Work item -
Copy out the lines of the material that include the string "processed".

━━━ Data to use ━━━

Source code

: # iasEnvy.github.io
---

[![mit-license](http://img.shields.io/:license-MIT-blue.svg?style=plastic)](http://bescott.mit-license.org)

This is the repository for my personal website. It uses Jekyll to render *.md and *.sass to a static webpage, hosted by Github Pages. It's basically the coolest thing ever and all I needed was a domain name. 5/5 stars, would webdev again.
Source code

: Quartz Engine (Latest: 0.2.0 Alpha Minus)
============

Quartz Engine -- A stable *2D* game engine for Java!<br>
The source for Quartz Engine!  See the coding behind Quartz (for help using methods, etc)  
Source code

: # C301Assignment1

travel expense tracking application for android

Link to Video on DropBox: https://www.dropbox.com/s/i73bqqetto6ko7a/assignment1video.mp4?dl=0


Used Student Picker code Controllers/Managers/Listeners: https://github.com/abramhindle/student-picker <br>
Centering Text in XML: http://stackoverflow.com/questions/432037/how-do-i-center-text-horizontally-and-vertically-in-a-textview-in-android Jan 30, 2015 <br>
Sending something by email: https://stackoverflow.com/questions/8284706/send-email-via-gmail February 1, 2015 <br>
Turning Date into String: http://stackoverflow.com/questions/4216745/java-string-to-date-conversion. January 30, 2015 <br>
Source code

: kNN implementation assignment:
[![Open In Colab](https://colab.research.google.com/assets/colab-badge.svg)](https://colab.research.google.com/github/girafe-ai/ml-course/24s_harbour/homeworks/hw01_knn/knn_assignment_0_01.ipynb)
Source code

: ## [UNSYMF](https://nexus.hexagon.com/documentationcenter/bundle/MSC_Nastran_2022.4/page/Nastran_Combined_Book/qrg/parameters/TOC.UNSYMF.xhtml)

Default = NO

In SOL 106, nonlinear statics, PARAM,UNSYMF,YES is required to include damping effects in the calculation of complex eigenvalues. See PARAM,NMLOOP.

━━━
━━━ Data to use ━━━

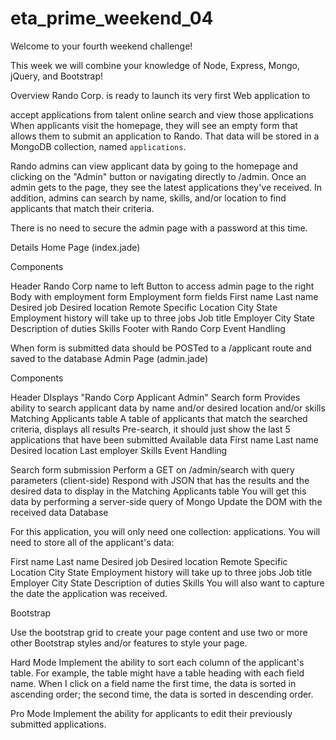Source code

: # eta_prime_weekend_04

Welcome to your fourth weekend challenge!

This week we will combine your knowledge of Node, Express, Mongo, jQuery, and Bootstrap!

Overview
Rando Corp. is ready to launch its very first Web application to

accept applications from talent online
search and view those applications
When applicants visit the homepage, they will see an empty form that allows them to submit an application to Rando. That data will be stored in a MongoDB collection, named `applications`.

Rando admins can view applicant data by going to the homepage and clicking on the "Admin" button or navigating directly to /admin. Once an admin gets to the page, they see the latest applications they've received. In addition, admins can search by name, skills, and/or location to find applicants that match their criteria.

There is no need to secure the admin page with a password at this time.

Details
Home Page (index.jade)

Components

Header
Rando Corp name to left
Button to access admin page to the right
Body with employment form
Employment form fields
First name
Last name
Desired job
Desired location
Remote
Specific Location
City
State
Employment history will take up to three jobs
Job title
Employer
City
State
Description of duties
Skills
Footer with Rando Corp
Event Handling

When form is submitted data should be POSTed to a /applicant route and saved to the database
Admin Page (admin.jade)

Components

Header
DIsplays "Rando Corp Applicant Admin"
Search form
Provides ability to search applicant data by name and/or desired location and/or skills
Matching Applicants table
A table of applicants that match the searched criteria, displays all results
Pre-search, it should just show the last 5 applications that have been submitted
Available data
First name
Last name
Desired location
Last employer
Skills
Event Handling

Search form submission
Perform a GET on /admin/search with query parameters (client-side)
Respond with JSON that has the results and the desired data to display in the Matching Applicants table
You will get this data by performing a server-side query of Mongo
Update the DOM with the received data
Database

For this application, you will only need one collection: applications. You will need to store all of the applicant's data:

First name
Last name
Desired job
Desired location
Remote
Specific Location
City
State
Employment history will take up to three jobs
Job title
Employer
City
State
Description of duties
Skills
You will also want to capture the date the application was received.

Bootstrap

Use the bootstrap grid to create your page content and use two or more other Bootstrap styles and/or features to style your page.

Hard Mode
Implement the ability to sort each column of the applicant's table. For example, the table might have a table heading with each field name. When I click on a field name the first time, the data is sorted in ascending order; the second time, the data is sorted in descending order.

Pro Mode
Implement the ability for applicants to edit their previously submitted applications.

━━━
━━━ Data to use ━━━

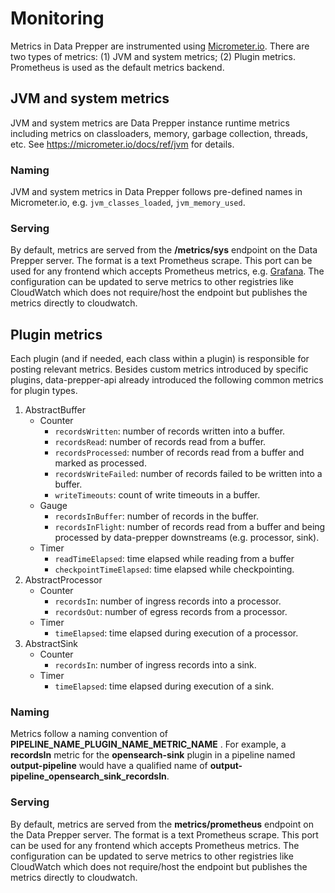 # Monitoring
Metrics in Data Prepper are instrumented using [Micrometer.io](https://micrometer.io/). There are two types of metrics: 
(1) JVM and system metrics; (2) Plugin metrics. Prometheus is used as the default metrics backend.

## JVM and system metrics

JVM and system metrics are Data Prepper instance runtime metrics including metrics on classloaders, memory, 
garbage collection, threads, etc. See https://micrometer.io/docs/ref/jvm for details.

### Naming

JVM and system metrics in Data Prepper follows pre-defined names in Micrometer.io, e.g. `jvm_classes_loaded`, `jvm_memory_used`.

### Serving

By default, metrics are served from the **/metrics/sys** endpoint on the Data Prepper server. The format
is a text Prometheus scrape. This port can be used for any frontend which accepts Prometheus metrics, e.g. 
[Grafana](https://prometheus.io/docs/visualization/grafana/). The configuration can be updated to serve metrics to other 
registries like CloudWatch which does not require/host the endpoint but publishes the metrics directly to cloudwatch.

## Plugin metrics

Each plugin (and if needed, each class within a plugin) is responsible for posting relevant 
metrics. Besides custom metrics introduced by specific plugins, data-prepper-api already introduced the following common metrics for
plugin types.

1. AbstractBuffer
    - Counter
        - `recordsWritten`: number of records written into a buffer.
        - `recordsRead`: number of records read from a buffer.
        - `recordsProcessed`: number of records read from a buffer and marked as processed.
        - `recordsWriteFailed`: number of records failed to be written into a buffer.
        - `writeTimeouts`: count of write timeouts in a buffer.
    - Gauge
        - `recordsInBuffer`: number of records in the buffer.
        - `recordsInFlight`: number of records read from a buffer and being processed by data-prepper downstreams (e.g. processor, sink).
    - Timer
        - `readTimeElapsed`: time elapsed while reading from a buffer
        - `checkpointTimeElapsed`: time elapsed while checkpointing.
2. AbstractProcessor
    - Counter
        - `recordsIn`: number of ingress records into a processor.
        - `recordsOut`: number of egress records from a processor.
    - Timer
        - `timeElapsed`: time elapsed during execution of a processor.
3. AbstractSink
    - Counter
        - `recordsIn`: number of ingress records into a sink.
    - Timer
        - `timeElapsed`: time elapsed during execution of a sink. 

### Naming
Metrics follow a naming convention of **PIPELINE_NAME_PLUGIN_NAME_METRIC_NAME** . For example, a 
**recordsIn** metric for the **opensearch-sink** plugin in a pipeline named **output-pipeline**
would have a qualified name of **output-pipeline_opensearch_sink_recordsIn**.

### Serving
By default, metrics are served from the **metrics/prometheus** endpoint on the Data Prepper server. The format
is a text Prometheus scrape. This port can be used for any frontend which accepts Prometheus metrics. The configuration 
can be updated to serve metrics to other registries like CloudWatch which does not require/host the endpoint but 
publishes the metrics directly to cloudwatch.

━━━

Output for this exercise -
        - `recordsProcessed`: number of records read from a buffer and marked as processed.
        - `recordsInFlight`: number of records read from a buffer and being processed by data-prepper downstreams (e.g. processor, sink).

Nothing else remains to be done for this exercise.